En Nápoles

Sobre una colina dos kilómetros al este de la ciudad y rodeado de pinos y cipreses, se encontraba ubicado, en la localidad de Poggioreale, el cementerio de Nápoles. Tres miembros de la curia romana, el padre de Camillo Cavalieri y Donato, un niño de apenas diez años hermano del fallecido, componían la pequeña comitiva que acompañaba al féretro con los restos del sacerdote. Se estaba cumpliendo con el deseo que siempre había manifestado Camillo de, a su muerte, ser enterrado en su Nápoles natal.

De los tres emisarios de Roma, uno era el íntimo amigo y consejero Giacomo Varelli, fiel depositario de sus confidencias y deseos, como aquel que nunca llegaría a cumplir: ser destinado como misionero en África para trabajar en lo que más anhelaba, ayudar a los más necesitados. Varelli recordaba las extensas conversaciones que mantenían con asiduidad, en las que destacaba la fe inquebrantable de su amigo y su bondad, que contrastaba absolutamente con los enérgicos interrogatorios a los que sometía a los testigos o protagonistas de algún hecho «milagroso» para comprobar si decían la verdad o estaba ante un nuevo fraude.

«Era un disfraz, un papel ajeno a su forma de ser, pero que él sabía representar a la perfección. En definitiva, ese era su trabajo dentro de la Iglesia», pensó.

Después de la inhumación, los otros dos emisarios dieron el pésame al padre del fallecido y al niño, que no se apartaba de su lado, y se retiraron. Giacomo acompañó al hermano y al padre de su amigo, con quien entabló una larga conversación, tratando de brindar ayuda espiritual a la familia. Más tarde se enteró de que la madre de Camillo había quedado postrada en la cama al conocer la noticia de la muerte de su hijo.
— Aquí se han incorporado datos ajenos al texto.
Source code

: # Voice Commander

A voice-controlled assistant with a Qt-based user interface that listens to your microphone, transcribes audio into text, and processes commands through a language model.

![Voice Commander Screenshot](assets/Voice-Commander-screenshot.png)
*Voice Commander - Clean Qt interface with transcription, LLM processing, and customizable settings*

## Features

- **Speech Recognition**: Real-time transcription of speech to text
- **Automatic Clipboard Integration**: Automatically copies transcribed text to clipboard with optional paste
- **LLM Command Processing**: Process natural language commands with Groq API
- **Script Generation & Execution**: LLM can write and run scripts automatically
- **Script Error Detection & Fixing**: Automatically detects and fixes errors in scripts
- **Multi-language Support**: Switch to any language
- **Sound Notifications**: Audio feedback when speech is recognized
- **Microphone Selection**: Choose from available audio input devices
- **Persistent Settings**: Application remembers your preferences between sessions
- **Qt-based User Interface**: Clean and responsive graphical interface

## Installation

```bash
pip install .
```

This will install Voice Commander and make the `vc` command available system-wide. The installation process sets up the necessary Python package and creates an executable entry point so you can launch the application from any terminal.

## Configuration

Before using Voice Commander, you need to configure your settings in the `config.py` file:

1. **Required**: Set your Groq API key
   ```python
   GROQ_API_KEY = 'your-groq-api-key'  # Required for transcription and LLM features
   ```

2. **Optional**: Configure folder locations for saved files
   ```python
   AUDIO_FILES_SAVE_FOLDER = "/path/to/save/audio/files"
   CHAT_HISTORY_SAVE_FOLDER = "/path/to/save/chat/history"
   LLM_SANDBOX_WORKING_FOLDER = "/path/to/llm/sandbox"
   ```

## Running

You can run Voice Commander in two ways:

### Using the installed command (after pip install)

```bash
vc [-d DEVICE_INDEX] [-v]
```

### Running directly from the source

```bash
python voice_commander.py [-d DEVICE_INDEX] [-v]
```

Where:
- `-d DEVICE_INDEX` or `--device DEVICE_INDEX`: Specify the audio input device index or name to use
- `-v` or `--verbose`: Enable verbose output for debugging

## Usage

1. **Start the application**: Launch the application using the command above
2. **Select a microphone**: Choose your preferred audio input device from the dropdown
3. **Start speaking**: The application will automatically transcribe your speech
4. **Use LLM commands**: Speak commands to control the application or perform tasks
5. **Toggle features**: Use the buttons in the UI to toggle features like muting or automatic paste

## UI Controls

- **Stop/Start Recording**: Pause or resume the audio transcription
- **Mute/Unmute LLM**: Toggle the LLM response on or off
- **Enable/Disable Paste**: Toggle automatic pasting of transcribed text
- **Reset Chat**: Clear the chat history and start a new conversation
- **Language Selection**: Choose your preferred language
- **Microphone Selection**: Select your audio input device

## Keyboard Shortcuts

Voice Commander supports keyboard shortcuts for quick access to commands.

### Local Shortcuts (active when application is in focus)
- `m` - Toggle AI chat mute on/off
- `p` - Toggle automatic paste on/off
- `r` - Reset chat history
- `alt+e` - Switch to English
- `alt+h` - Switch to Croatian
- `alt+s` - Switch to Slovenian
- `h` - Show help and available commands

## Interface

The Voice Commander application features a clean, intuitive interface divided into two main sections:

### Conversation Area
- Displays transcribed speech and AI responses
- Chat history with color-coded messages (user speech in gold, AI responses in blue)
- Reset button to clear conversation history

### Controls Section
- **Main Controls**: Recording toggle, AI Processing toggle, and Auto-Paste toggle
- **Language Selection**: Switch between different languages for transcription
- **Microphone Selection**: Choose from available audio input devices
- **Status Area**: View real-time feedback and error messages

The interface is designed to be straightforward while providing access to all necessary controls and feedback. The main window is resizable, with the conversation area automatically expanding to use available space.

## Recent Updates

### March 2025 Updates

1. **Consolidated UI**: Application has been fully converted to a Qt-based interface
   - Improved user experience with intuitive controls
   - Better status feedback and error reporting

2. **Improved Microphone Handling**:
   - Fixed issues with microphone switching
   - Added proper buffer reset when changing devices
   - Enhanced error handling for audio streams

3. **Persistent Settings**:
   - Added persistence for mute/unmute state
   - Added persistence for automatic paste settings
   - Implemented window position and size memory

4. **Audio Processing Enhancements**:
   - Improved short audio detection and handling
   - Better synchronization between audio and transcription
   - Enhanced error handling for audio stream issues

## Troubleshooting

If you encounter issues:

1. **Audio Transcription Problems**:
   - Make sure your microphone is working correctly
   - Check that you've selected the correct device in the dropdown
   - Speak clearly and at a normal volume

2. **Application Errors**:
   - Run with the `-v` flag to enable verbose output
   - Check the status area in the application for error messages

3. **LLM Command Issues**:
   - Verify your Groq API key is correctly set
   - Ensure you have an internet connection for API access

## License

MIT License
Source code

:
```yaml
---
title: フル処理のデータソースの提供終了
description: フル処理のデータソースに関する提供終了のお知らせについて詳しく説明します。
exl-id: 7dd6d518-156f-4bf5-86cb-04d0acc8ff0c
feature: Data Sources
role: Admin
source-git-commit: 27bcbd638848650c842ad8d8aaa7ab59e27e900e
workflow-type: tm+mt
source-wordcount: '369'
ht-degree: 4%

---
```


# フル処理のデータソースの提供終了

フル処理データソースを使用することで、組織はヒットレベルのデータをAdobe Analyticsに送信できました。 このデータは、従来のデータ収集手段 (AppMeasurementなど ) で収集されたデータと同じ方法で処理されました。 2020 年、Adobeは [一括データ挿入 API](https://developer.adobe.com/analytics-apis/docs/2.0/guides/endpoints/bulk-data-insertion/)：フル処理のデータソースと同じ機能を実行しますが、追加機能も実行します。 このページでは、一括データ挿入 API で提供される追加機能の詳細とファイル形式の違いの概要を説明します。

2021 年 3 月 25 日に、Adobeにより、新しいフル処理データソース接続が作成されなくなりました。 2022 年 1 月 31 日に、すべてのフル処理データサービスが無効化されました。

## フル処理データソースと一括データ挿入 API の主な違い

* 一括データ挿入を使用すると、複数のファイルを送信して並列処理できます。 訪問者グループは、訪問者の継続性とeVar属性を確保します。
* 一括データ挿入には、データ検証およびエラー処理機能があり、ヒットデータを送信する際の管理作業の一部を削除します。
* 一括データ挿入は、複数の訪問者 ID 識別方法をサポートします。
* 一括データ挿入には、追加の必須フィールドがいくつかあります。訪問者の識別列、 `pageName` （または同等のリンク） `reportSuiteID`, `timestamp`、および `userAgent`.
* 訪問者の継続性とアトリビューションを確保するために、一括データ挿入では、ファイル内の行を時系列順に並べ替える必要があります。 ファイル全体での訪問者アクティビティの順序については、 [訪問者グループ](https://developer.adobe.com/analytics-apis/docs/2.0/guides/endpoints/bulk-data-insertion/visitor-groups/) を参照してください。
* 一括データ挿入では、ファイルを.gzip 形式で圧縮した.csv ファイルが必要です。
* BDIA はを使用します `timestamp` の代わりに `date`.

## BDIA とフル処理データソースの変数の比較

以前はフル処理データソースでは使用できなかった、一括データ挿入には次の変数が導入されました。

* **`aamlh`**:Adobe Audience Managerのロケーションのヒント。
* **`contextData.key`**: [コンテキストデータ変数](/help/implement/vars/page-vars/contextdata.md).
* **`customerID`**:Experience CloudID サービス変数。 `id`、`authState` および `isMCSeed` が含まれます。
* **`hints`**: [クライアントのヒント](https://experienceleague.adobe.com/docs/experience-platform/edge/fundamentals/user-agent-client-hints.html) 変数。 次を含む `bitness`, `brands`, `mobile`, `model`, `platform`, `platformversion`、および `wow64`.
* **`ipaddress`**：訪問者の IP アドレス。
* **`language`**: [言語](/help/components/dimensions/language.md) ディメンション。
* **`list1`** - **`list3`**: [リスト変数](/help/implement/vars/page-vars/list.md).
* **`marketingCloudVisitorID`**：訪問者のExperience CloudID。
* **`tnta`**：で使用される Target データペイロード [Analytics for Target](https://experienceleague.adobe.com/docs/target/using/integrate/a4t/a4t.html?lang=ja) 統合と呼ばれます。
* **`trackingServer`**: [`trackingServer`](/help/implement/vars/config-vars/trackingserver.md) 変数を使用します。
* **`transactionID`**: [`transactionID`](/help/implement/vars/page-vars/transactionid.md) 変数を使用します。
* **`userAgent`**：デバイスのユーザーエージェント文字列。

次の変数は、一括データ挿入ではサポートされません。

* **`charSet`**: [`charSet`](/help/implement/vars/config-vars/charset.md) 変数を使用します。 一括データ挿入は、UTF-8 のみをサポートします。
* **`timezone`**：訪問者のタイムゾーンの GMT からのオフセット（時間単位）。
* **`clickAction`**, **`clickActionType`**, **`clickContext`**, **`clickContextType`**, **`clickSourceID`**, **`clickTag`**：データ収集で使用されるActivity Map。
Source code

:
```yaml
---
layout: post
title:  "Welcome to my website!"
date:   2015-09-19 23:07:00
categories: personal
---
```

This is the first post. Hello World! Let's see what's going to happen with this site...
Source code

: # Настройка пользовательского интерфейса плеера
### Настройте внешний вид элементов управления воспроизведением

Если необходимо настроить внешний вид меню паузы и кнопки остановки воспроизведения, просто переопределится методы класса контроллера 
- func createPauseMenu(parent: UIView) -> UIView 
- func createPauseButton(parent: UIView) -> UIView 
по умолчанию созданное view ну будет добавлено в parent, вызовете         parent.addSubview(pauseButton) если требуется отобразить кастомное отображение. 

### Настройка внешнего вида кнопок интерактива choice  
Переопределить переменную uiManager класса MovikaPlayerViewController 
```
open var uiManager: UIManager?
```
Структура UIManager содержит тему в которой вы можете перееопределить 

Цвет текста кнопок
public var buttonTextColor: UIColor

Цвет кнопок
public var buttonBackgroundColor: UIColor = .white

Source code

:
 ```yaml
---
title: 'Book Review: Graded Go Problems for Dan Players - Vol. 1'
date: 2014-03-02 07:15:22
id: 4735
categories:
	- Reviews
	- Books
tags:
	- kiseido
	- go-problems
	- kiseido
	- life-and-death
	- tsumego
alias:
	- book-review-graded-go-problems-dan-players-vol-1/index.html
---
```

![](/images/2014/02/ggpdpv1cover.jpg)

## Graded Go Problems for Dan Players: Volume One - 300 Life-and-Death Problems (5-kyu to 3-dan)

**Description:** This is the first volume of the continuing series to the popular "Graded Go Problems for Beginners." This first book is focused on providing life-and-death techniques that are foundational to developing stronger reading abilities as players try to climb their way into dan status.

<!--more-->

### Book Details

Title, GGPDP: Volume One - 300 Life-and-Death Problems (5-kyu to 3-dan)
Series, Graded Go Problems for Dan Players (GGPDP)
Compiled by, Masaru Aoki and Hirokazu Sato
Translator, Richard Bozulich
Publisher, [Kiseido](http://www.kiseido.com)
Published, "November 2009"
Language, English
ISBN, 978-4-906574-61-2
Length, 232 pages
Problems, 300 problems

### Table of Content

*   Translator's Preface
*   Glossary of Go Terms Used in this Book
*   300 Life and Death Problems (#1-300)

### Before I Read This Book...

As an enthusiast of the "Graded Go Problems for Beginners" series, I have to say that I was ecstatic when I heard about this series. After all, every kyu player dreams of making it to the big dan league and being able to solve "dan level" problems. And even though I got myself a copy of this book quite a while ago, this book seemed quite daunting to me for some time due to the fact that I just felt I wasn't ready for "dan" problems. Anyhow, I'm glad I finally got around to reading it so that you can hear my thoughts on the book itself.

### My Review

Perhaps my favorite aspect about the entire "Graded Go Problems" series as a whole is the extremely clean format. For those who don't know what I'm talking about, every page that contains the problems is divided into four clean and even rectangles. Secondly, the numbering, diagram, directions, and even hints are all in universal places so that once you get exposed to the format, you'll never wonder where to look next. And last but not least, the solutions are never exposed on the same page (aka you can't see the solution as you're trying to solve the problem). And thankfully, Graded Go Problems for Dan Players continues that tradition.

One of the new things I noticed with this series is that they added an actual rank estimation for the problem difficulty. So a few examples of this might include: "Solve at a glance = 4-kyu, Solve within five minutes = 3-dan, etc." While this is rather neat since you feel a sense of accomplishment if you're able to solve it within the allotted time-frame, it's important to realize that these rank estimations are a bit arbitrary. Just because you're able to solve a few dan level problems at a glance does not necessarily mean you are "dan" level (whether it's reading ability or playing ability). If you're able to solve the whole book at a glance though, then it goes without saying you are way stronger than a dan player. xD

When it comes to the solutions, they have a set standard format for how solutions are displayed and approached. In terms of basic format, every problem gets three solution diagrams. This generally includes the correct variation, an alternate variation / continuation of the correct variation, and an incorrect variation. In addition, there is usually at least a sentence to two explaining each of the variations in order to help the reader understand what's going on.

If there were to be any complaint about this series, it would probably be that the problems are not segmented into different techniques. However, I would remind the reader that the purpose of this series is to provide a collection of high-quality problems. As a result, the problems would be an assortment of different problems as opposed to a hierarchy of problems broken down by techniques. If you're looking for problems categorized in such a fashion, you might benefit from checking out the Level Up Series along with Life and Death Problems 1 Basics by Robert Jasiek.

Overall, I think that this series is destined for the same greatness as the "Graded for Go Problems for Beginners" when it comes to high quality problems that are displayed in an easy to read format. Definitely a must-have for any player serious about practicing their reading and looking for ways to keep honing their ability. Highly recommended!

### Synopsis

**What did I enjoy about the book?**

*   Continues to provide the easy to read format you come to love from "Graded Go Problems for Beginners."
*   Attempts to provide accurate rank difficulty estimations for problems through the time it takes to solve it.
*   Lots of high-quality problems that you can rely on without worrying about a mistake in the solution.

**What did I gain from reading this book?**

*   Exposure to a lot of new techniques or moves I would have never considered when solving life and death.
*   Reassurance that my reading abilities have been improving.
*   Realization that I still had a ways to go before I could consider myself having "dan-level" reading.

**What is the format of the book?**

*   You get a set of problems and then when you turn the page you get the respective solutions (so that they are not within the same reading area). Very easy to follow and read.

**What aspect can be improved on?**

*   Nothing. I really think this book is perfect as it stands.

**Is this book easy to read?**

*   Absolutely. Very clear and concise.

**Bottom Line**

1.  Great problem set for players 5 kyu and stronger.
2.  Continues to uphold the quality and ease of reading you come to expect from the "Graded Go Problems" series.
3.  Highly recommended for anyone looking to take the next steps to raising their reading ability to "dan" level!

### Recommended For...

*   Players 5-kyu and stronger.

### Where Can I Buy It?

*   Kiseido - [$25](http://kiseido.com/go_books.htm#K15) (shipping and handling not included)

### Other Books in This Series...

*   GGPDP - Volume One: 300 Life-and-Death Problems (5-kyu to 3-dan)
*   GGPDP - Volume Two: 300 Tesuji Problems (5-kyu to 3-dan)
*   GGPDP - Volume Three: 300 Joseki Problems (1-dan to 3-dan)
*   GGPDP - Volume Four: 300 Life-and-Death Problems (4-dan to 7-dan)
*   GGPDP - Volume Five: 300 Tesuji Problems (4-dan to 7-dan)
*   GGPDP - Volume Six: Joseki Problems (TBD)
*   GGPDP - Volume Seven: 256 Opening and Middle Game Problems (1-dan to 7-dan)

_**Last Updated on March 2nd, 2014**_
El padre le comunicó a Varelli la gravedad de la situación. No podían hacerse cargo del cuidado del menor y, además, la enfermedad de su esposa, a quien debía atender, hacía imperiosa la necesidad de enviar a su hijo pequeño a un convento para que estudiara y se educara.

Giacomo Varelli ni siquiera se detuvo a pensarlo, él se ocuparía de la educación de Donato Cavalieri. Buscaría un buen convento, cercano a Nápoles, donde pudiera estudiar interno. Pensó que era lo único que podía hacer por la familia y, si viviera, su querido amigo estaría muy satisfecho con su decisión.

Recordó la broma que Camillo le repetía siempre antes de partir a alguno de sus viajes de trabajo: «Si no regreso, hazte cargo de mis bienes», y Donato, su adorado hermano pequeño, era uno de sus bienes más preciados.